[DATASET RECORDS — start]

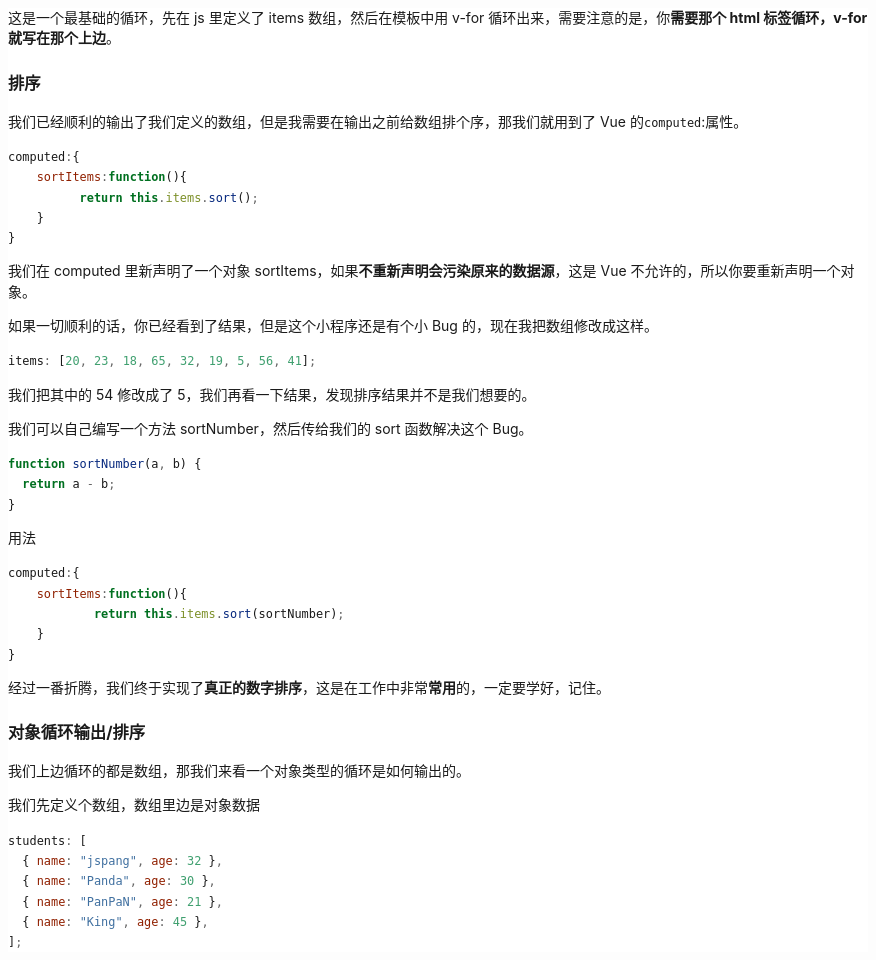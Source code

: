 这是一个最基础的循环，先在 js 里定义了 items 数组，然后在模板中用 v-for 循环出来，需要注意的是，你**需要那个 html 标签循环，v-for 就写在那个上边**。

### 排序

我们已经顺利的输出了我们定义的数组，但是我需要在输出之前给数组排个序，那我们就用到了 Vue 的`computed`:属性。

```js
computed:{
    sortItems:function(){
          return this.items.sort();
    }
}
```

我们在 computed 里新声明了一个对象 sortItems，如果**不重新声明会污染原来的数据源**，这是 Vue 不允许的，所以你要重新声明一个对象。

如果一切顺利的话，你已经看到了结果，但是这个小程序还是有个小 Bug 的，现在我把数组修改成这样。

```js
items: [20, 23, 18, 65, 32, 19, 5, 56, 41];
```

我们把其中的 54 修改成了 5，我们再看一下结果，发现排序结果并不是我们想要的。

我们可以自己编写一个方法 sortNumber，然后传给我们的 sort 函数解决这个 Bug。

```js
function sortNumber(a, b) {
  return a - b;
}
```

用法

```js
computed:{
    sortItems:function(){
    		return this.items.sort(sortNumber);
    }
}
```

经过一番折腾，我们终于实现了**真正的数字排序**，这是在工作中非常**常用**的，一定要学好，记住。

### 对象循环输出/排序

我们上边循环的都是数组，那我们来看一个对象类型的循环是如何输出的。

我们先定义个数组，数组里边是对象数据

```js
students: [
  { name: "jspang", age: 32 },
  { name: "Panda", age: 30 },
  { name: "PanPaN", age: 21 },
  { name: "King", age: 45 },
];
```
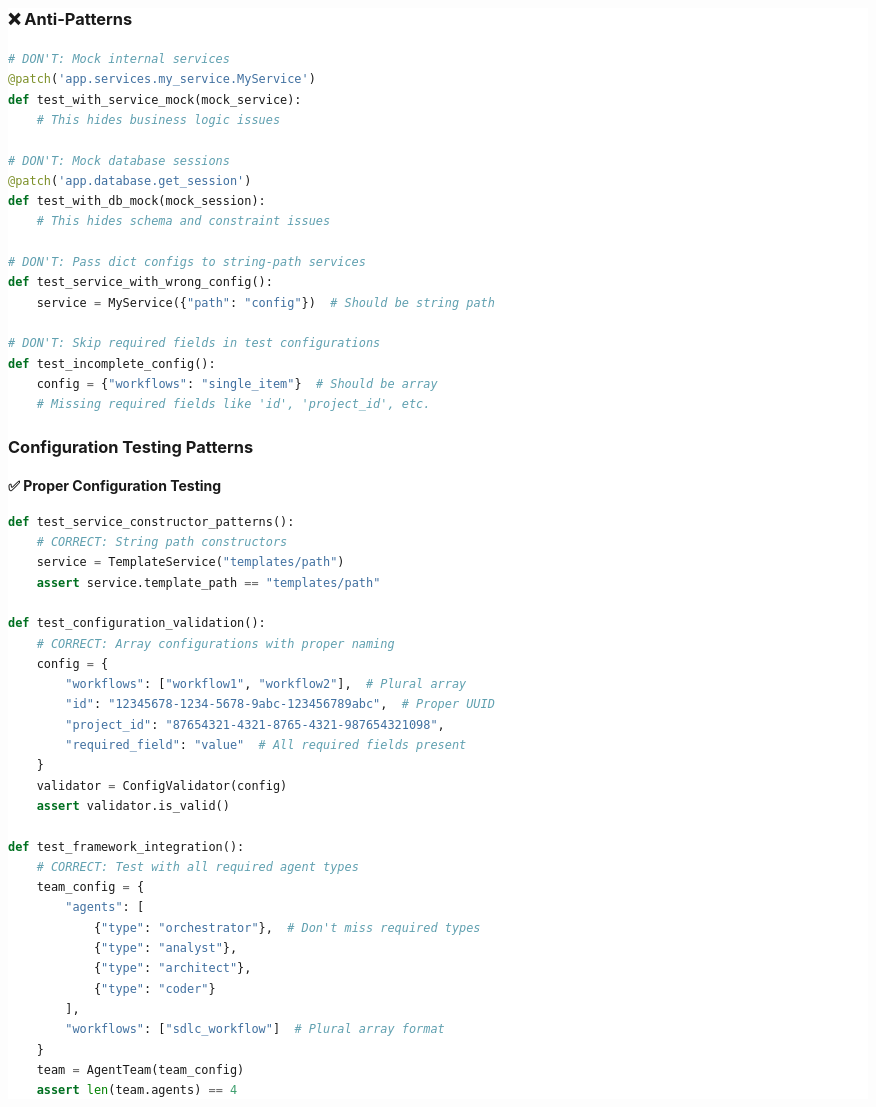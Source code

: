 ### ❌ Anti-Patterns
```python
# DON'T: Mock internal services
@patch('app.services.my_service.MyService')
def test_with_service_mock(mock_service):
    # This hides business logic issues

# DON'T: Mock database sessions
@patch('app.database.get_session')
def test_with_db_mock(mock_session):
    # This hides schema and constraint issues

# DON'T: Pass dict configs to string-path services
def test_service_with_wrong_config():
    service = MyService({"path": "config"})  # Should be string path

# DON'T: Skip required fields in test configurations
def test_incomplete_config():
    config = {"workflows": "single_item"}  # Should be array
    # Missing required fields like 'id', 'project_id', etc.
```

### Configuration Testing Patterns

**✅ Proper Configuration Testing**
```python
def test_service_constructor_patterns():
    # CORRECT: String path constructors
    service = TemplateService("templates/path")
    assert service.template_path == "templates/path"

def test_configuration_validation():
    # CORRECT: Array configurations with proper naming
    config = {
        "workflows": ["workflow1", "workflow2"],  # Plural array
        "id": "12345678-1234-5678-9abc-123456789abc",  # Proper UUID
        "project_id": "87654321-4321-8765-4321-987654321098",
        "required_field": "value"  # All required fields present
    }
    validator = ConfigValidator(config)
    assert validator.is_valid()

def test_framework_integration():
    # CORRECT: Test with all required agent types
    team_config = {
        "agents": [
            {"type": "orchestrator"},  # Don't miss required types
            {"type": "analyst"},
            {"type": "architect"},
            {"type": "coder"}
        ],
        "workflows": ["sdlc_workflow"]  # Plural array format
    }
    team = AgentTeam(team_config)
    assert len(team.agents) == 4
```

[DATASET RECORDS — finish]

# WHAT IS BEING ASKED:
Only the lines containing the string "hides" are needed; pull them out of the records.

# WORKED SOLUTION:
    # This hides business logic issues
    # This hides schema and constraint issues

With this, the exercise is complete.